>>>

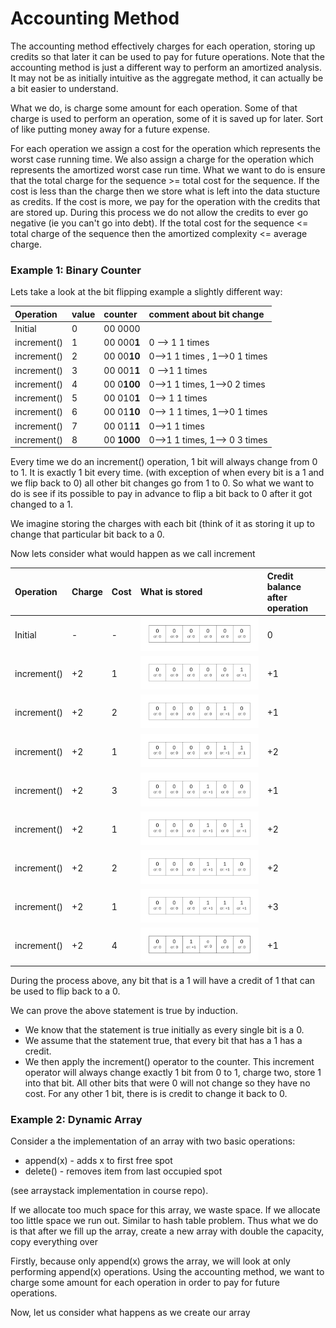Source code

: # Accounting Method

The accounting method effectively charges for each operation, storing up credits so that later it can be used to pay for future operations.  Note that the accounting method is just a different way to perform an amortized analysis.  It may not be as initially intuitive as the aggregate method, it can actually be a bit easier to understand.

What we do, is charge some amount for each operation.  Some of that charge is used to perform an operation, some of it is saved up for later.  Sort of like putting money away for a future expense. 

For each operation we assign a cost for the operation which represents the worst case running time.  We also assign a charge for the operation which represents the amortized worst case run time.   What we want to do is ensure that the total charge for the sequence &gt;= total cost for the sequence.  If the cost is less than the charge then we store what is left into the data stucture as credits.  If the cost is more, we pay for the operation with the credits that are stored up.  During this process we do not allow the credits to ever go negative \(ie you can't go into debt\).  If the total cost for the sequence &lt;= total charge of the sequence then the amortized complexity &lt;= average charge.

### Example 1: Binary Counter

Lets take a look at the bit flipping example a slightly different way:

| Operation | value | counter | comment about bit change |
| :--- | :--- | :--- | :--- |
| Initial | 0 | 00 0000 |  |
| increment\(\) | 1 | 00 000**1** | 0 --&gt; 1 1 times |
| increment\(\) | 2 | 00 00**10** | 0--&gt;1 1 times ,  1--&gt;0 1 times |
| increment\(\) | 3 | 00 001**1** | 0 --&gt;1 1 times |
| increment\(\) | 4 | 00 0**100** | 0--&gt;1 1 times, 1--&gt;0 2 times |
| increment\(\) | 5 | 00 010**1** | 0--&gt; 1 1 times |
| increment\(\) | 6 | 00 01**10** | 0--&gt; 1  1 times, 1--&gt;0 1 times |
| increment\(\) | 7 | 00 011**1** | 0--&gt;1 1 times |
| increment\(\)  | 8  | 00 **1000** | 0--&gt;1 1 times, 1--&gt; 0 3 times |

Every time we do an increment\(\) operation, 1 bit will always change from 0 to 1.  It is exactly 1 bit every time. \(with exception of when every bit is a 1 and we flip back to 0\)  all other bit changes go from 1 to 0.  So what we want to do is see if its possible to pay in advance to flip a bit back to 0 after it got changed to a 1.

We imagine storing the charges with each bit \(think of it as storing it up to change that particular bit back to a 0.

Now lets consider what would happen as we call increment

| Operation | Charge | Cost | What is stored | Credit balance  after operation |
| :--- | :--- | :--- | :--- | :--- |
| Initial | - | - | ![](../.gitbook/assets/bincountacct1.png)  | 0 |
| increment\(\) | +2 | 1 | ![](../.gitbook/assets/bincountacct2.png)  | +1 |
| increment\(\) | +2 | 2 | ![](../.gitbook/assets/bincountacct3.png)  | +1 |
| increment\(\) | +2 | 1 | ![](../.gitbook/assets/bincountacct4.png)  | +2 |
| increment\(\) | +2 | 3 | ![](../.gitbook/assets/bincountacct5.png)  | +1 |
| increment\(\) | +2 | 1 | ![](../.gitbook/assets/bincountacct6.png)  | +2 |
| increment\(\) | +2 | 2 | ![](../.gitbook/assets/bincountacct7.png) | +2 |
| increment\(\) | +2 | 1 | ![](../.gitbook/assets/bincountacct8.png) | +3 |
| increment\(\) | +2 | 4 | ![](../.gitbook/assets/bincountacct9.png) | +1 |

During the process above, any bit that is a 1 will have a credit of 1 that can be used to flip back to a 0.

We can prove the above statement is true by induction.  

* We know that the statement is true initially as every single bit is a 0.
* We assume that the statement true, that every bit that has a 1 has a credit.  
* We then apply the increment\(\) operator to the counter.  This increment operator will always change exactly 1 bit from 0 to 1, charge two, store 1 into that bit.  All other bits that were 0 will not change so they have no cost.  For any other 1 bit, there is is  credit to change it back to 0.

### Example 2: Dynamic Array

Consider a the implementation of an array with two basic operations:

* append\(x\) - adds x to first free spot
* delete\(\) - removes item from last occupied spot

\(see arraystack implementation in course repo\).

If we allocate too much space for this array, we waste space.  If we allocate too little space we run out.  Similar to hash table problem. Thus what we do is that after we fill up the array, create a new array with double the capacity, copy everything over 

Firstly, because only append\(x\) grows the array, we will look at only performing append\(x\) operations.  Using the accounting method, we want to charge some amount for each operation in order to pay for future operations.

Now, let us consider what happens as we create our array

<<<

Read through the entries, then copy every line where the string "different" is found.

→ **RESPONSE AREA**
The accounting method effectively charges for each operation, storing up credits so that later it can be used to pay for future operations.  Note that the accounting method is just a different way to perform an amortized analysis.  It may not be as initially intuitive as the aggregate method, it can actually be a bit easier to understand.
Lets take a look at the bit flipping example a slightly different way:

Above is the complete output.